The IndexSearcher component relies on a IndexReader instance, which offers a “frozen” view of the index. This implies that whenever the index is updated, the IndexReader must be reopened to see the changes, and a new IndexSearcher must be obtained from it. This can lead to some issues, because the old IndexReader instances must be closed to avoid memory leaks and an excessive number of open files on the file system. However, in a concurrent environment, closing an old IndexReader that is referenced by another thread may prevent it from searching the index, since the thread might occur in a AlreadyClosedException  (see also How to safely close an IndexReader).  In Lucene 3.5, a new SearcherManager component was introduced, that automatically manages the reopening and the recycling of IndexReaders in a concurrent setting.

The query construction in Lucene can be done in two different ways: by using a QueryParser object or by using Lucene’s query API. The QueryParser generates a Query object from a query string. That’s the simplest way to build a query, but it has some limitations: for instance, you cannot use it to perform a query by a numeric field.

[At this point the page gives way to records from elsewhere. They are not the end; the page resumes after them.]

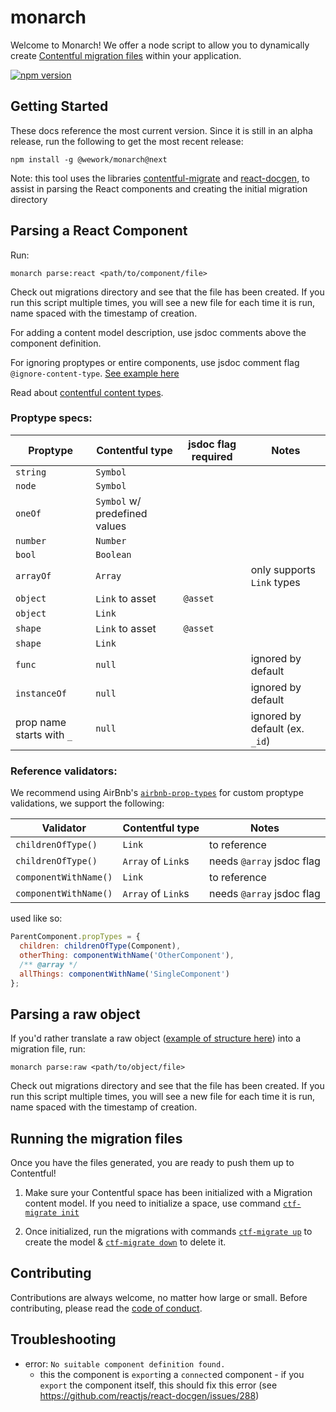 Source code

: # monarch

Welcome to Monarch! We offer a node script to allow you to dynamically create [Contentful migration files](https://github.com/contentful/contentful-migration#createcontenttypeid-opts--contenttype) within your application.

[![npm version](https://badge.fury.io/js/%40wework%2Fmonarch.svg)](//npmjs.com/package/@wework/monarch)

## Getting Started

These docs reference the most current version. Since it is still in an alpha release, run the following to get the most recent release:

```
npm install -g @wework/monarch@next
```

Note: this tool uses the libraries [contentful-migrate](https://github.com/deluan/contentful-migrate) and [react-docgen](https://github.com/reactjs/react-docgen), to assist in parsing the React components and creating the initial migration directory

## Parsing a React Component

Run:

```
monarch parse:react <path/to/component/file>
```

Check out migrations directory and see that the file has been created. If you run this script multiple times, you will see a new file for each time it is run, name spaced with the timestamp of creation.

For adding a content model description, use jsdoc comments above the component definition.

For ignoring proptypes or entire components, use jsdoc comment flag `@ignore-content-type`. [See example here](https://github.com/wework/monarch/blob/master/example/components/CrossSellGroupjsx)

Read about [contentful content types](https://github.com/contentful/contentful-migration#createfieldid-opts--field).

### Proptype specs:

| Proptype                  | Contentful type               | jsdoc flag required | Notes                          |
| ------------------------- | ----------------------------- | ------------------- | ------------------------------ |
| `string`                  | `Symbol`                      |                     |                                |
| `node`                    | `Symbol`                      |                     |                                |
| `oneOf`                   | `Symbol` w/ predefined values |                     |                                |
| `number`                  | `Number`                      |                     |                                |
| `bool`                    | `Boolean`                     |                     |                                |
| `arrayOf`                 | `Array`                       |                     | only supports `Link` types     |
| `object`                  | `Link` to asset               | `@asset`            |                                |
| `object`                  | `Link`                        |                     |                                |
| `shape`                   | `Link` to asset               | `@asset`            |                                |
| `shape`                   | `Link`                        |                     |                                |
| `func`                    | `null`                        |                     | ignored by default             |
| `instanceOf`              | `null`                        |                     | ignored by default             |
| prop name starts with `_` | `null`                        |                     | ignored by default (ex. `_id`) |

### Reference validators:

We recommend using AirBnb's [`airbnb-prop-types`](https://github.com/airbnb/prop-types) for custom proptype validations, we support the following:

| Validator             | Contentful type    | Notes                     |
| --------------------- | ------------------ | ------------------------- |
| `childrenOfType()`    | `Link`             | to reference              |
| `childrenOfType()`    | `Array` of `Link`s | needs `@array` jsdoc flag |
| `componentWithName()` | `Link`             | to reference              |
| `componentWithName()` | `Array` of `Link`s | needs `@array` jsdoc flag |

used like so:

```js
ParentComponent.propTypes = {
  children: childrenOfType(Component),
  otherThing: componentWithName('OtherComponent'),
  /** @array */
  allThings: componentWithName('SingleComponent')
};
```

## Parsing a raw object

If you'd rather translate a raw object ([example of structure here](https://github.com/wework/monarch/blob/master/example/dummy_data/index.js)) into a migration file, run:

```
monarch parse:raw <path/to/object/file>
```

Check out migrations directory and see that the file has been created. If you run this script multiple times, you will see a new file for each time it is run, name spaced with the timestamp of creation.

## Running the migration files

Once you have the files generated, you are ready to push them up to Contentful!

1.  Make sure your Contentful space has been initialized with a Migration content model. If you need to initialize a space, use command [`ctf-migrate init`](https://www.npmjs.com/package/contentful-migrate#init)

2.  Once initialized, run the migrations with commands [`ctf-migrate up`](https://www.npmjs.com/package/contentful-migrate#up) to create the model & [`ctf-migrate down`](https://www.npmjs.com/package/contentful-migrate#down) to delete it.

## Contributing

Contributions are always welcome, no matter how large or small. Before contributing, please read the [code of conduct](CODE_OF_CONDUCT.md).

## Troubleshooting

- error: `No suitable component definition found.` 
  - this the component is `export`ing a `connect`ed component - if you `export` the component itself, this should fix this error (see https://github.com/reactjs/react-docgen/issues/288)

Another tricky aspect in the Lucene API is that the documents aren’t assigned an ID. Indeed, a progressive number is assigned to a document, but it’s modified when other documents are deleted.  Therefore, it’s on the programmer to properly assign a unique ID to each document. Being able to access a document by its ID is a must in many application contexts.

IndexWrapper – a wrapper class for Lucene

This class provides methods for:

  • Adding new documents to the index, assigning each a unique ID
  • Searching the index, supporting boolean and phrase queries on string and integer fields
  • Deleting documents from the index
  • Getting the number of indexed documents

The query parameters are passed to the search method via a QueryParams object, which contains an arbitrary set of string and integer fields. The method generates a boolean OR query for the unquoted fields and a phrase query for double-quoted string fields. A NumericRangeQuery is generated for each integer field. The string fields are preprocessed through an analyzer, which usually includes a language-specific stop-word list and a stemmer. The default analyzer can be changed using the setAnalyzer(Analyzer) method.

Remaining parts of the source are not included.